From one perspective, free probability is the study of how the eigenvalues of large random matrices interact under the basic matrix operations. The free probability operations of free additive convolution, free multiplicative convolution and free compression describe respectively the addition, multiplication, and taking minors of large random matrices. I have a question about an observed relationship between free additive convolution and free compression.

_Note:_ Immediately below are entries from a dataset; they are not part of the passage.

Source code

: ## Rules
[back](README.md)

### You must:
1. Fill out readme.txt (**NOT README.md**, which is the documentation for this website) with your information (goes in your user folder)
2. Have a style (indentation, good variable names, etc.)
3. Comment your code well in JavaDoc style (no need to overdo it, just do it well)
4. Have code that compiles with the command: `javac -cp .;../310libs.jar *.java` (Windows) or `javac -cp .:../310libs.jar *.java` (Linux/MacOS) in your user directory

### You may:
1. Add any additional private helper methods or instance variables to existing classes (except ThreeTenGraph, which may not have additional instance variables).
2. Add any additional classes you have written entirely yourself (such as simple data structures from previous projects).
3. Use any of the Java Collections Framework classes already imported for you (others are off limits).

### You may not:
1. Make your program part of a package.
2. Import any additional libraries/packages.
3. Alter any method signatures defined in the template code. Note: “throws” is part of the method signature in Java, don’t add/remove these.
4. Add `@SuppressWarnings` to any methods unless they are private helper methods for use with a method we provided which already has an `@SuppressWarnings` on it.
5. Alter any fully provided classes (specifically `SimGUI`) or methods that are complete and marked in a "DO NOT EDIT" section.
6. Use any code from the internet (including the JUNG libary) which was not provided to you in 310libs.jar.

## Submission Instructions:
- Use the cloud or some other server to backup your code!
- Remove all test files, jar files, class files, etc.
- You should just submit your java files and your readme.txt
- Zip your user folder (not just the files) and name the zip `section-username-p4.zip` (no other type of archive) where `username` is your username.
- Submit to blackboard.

Free additive convolution.
Let $N$ be large, and let $A = \mathrm{diag}(a_1,\ldots,a_N)$ and $B = \mathrm{diag}(b_1,\ldots,b_N)$ be diagonal matrices with real eigenvalues chosen in such a way that their empirical spectra approximate probability measures $\mu$ and $\nu$ in the sense that
$$\frac{1}{N} \sum_{i=1}^N \delta_{a_i} \approx \mu$$
and
$$\frac{1}{N} \sum_{i=1}^N \delta_{b_i} \approx \nu.$$
Let $U$ be Haar distributed on the unitary group. According to a result in free probability, the empirical spectrum of the random matrix $A+U^*BU$ approximates a probability measure $\mu \boxplus \nu$ on the real line. This measure is known as the additive free convolution of $\mu$ and $\nu$.
Free compression.
On the other hand, with $A$ as above, set $j = \tau N$. Then the empirical spectrum of the $j \times j$ principal minor of $U^*AU$ approximates a probability measure $[\mu]_\tau$ on the real line. Call this measure the $\tau$-compression of $\mu$.
The relationship between free additive convolution and free compression.
Let $k \geq 1$ be an integer. Set $\tau = 1/k$. Then it has been observed, for instance in this paper
Shlyakhtenko, Dimitri; Tao, Terence, Fractional free convolution powers, ZBL07642254. with a version freely available on arXiv here
that up to a rescaling, the $k$-fold additive free convolution $\mu^{\boxplus k}$ and the $\tau$-compression of $\mu$ are the same measure. (More precisely, one needs to pushforward the $\tau$-compression under the map $x \mapsto kx$ to get the same measure.)
This fact can be proved using formal calculations in free probability; see e.g. Section 2.5.4 on Free probability in Tao's book on Random Matrix Theory.
Question.
Without appealing to any free probability, but just properties of the unitary group, is there a heuristic way to see that free compression and free additive convolution are the same up to rescaling? I have in mind a possible geometric heuristic, associating the Haar unitary matrix $U$ as a uniformly chosen orthonormal frame of $\mathbb{C}^N$.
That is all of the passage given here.